Frozen section procedure

Accuracy of intraoperative pathologic diagnosis (IPD) can be increased by:

● providing the pathologist with information regarding: patient demographics, clinical history, imaging results, relevant previous pathologic diagnoses, and clinical impression

● larger specimen sizes when possible

● avoiding artifact created by excessive crushing or coagulation.

Intraoperative pathology diagnoses (IPD) should be considered preliminary. The final diagnosis differs from the IPD in approximately 3–10% of cases 1) 2) 3).

If the IPD does not correlate with the clinical impression, direct discussion with the pathologist may be advisable.

Touch preparation.

Smear preparation.


The frozen section procedure is a pathological laboratory procedure to perform rapid microscopic analysis of a specimen. It is used most often in oncological surgery.

The technical name for this procedure is cryosection.

The quality of the slides produced by frozen section is of lower quality than formalin fixed paraffin embedded tissue processing.
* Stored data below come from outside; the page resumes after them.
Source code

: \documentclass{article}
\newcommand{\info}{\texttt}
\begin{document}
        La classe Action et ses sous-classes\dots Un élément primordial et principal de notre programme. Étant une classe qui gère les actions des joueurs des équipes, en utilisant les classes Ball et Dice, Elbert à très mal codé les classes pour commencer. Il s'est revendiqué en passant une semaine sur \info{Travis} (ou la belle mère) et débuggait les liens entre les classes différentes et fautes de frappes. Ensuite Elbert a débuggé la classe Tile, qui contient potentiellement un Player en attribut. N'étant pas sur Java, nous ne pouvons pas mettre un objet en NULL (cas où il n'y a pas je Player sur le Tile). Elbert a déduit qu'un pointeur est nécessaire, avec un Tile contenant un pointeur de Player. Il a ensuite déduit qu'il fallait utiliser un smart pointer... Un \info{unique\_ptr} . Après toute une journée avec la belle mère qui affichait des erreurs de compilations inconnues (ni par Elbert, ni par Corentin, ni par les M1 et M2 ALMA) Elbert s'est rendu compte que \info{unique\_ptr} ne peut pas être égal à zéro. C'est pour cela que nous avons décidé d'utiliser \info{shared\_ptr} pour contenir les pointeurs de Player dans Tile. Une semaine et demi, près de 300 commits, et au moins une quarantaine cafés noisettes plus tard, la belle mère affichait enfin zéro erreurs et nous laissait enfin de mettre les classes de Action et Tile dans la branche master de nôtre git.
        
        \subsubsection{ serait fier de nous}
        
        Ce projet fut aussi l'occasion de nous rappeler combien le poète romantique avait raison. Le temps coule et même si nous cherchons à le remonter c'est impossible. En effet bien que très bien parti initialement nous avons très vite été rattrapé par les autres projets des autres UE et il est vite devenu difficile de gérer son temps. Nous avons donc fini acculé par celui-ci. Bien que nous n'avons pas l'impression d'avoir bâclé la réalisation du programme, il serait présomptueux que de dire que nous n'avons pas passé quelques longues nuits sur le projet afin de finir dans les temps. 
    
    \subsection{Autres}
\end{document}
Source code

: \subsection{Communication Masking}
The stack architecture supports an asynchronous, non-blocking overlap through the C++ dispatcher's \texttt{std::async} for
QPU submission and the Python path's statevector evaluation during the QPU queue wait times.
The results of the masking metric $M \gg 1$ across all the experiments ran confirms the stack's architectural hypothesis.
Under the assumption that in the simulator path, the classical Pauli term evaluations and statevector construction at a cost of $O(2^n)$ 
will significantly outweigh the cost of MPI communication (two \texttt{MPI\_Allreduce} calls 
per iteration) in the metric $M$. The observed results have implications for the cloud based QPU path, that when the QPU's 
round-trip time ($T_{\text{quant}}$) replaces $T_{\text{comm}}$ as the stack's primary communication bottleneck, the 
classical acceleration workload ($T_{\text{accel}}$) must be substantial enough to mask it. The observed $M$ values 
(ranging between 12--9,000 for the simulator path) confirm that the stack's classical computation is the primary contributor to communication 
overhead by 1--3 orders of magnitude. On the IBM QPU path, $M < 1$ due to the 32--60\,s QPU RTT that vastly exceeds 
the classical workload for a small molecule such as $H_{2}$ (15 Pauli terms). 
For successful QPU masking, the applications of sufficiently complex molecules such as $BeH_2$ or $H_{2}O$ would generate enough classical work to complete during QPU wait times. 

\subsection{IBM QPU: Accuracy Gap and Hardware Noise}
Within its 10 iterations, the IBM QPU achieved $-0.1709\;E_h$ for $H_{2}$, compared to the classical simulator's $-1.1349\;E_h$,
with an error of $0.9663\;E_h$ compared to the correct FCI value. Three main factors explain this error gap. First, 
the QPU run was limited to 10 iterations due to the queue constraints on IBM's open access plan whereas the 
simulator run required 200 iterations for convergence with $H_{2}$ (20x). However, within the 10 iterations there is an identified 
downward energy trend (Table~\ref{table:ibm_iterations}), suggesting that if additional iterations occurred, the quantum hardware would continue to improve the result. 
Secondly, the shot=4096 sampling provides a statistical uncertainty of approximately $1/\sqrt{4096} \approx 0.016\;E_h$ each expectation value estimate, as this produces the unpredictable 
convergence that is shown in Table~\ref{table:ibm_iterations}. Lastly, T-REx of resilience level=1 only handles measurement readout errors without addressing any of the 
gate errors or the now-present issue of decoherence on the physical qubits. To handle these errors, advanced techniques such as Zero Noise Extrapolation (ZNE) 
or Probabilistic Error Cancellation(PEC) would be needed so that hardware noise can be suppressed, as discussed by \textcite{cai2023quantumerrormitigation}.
While diagnosis can be rendered in many cases, fixed tissue processing is preferred in many conditions for more accurate diagnosis.

The intraoperative consultation is the name given to the whole intervention by the pathologist, which includes not only frozen section but also gross evaluation of the specimen, examination of cytology preparations taken on the specimen (e.g. touch imprints), and aliquoting of the specimen for special studies (e.g. molecular pathology techniques, flow cytometry). The report given by the pathologist is usually limited to a “benign” or “malignant” diagnosis, and communicated to the surgeon operating via intercom. When operating on a previously confirmed malignancy, the main purpose of the pathologist is to inform the surgeon if the surgical margin is clear of residual cancer, or if residual cancer is present at the surgical margin. The method of processing is usually done with the bread loafing technique. But margin controlled surgery (CCPDMA) can be performed using a variety of tissue cutting and mounting methods, including mohs surgery.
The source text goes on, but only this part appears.